» **Work instructions**:
Produce the listing below again, exactly as shown.

Data records START

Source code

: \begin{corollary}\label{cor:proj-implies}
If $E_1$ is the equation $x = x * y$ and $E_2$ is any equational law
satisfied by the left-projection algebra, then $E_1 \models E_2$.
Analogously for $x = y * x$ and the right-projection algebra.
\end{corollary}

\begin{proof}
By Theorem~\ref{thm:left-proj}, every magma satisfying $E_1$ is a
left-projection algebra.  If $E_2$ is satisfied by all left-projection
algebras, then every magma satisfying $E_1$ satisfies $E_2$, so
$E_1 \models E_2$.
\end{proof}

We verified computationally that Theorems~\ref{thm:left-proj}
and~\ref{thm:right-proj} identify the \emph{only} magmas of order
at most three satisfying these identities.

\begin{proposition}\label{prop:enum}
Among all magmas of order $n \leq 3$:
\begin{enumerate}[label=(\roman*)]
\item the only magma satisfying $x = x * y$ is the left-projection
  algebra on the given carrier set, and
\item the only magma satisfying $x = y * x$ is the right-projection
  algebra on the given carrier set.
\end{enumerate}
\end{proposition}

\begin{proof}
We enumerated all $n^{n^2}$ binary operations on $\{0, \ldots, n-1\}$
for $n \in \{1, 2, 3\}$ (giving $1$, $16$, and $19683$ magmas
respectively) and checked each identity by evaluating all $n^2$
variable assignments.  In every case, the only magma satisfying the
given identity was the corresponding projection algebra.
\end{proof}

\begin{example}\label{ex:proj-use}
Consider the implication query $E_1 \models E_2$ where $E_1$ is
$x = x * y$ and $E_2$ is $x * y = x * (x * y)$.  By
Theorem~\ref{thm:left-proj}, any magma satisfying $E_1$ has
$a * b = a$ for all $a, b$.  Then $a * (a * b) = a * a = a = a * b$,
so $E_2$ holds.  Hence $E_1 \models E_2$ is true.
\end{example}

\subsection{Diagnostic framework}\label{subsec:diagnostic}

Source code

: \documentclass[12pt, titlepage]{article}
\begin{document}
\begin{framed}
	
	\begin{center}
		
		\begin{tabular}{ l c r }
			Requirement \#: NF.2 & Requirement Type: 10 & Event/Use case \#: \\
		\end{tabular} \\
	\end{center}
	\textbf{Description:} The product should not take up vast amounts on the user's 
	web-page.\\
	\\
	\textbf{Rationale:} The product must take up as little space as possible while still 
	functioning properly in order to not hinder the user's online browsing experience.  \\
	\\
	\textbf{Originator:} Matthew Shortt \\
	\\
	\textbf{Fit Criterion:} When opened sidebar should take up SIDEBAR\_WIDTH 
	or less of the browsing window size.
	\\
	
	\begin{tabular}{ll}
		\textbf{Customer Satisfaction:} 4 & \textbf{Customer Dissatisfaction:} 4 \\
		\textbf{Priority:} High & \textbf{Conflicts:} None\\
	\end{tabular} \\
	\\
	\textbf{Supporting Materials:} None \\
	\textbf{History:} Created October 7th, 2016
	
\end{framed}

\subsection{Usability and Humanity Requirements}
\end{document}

Data records END

» **Written solution**:
Source code

: \begin{corollary}\label{cor:proj-implies}
If $E_1$ is the equation $x = x * y$ and $E_2$ is any equational law
satisfied by the left-projection algebra, then $E_1 \models E_2$.
Analogously for $x = y * x$ and the right-projection algebra.
\end{corollary}

\begin{proof}
By Theorem~\ref{thm:left-proj}, every magma satisfying $E_1$ is a
left-projection algebra.  If $E_2$ is satisfied by all left-projection
algebras, then every magma satisfying $E_1$ satisfies $E_2$, so
$E_1 \models E_2$.
\end{proof}

We verified computationally that Theorems~\ref{thm:left-proj}
and~\ref{thm:right-proj} identify the \emph{only} magmas of order
at most three satisfying these identities.

\begin{proposition}\label{prop:enum}
Among all magmas of order $n \leq 3$:
\begin{enumerate}[label=(\roman*)]
\item the only magma satisfying $x = x * y$ is the left-projection
  algebra on the given carrier set, and
\item the only magma satisfying $x = y * x$ is the right-projection
  algebra on the given carrier set.
\end{enumerate}
\end{proposition}

\begin{proof}
We enumerated all $n^{n^2}$ binary operations on $\{0, \ldots, n-1\}$
for $n \in \{1, 2, 3\}$ (giving $1$, $16$, and $19683$ magmas
respectively) and checked each identity by evaluating all $n^2$
variable assignments.  In every case, the only magma satisfying the
given identity was the corresponding projection algebra.
\end{proof}

\begin{example}\label{ex:proj-use}
Consider the implication query $E_1 \models E_2$ where $E_1$ is
$x = x * y$ and $E_2$ is $x * y = x * (x * y)$.  By
Theorem~\ref{thm:left-proj}, any magma satisfying $E_1$ has
$a * b = a$ for all $a, b$.  Then $a * (a * b) = a * a = a = a * b$,
so $E_2$ holds.  Hence $E_1 \models E_2$ is true.
\end{example}

\subsection{Diagnostic framework}\label{subsec:diagnostic}

Source code

: \documentclass[12pt, titlepage]{article}
\begin{document}
\begin{framed}
	
	\begin{center}
		
		\begin{tabular}{ l c r }
			Requirement \#: NF.2 & Requirement Type: 10 & Event/Use case \#: \\
		\end{tabular} \\
	\end{center}
	\textbf{Description:} The product should not take up vast amounts on the user's 
	web-page.\\
	\\
	\textbf{Rationale:} The product must take up as little space as possible while still 
	functioning properly in order to not hinder the user's online browsing experience.  \\
	\\
	\textbf{Originator:} Matthew Shortt \\
	\\
	\textbf{Fit Criterion:} When opened sidebar should take up SIDEBAR\_WIDTH 
	or less of the browsing window size.
	\\
	
	\begin{tabular}{ll}
		\textbf{Customer Satisfaction:} 4 & \textbf{Customer Dissatisfaction:} 4 \\
		\textbf{Priority:} High & \textbf{Conflicts:} None\\
	\end{tabular} \\
	\\
	\textbf{Supporting Materials:} None \\
	\textbf{History:} Created October 7th, 2016
	
\end{framed}

\subsection{Usability and Humanity Requirements}
\end{document}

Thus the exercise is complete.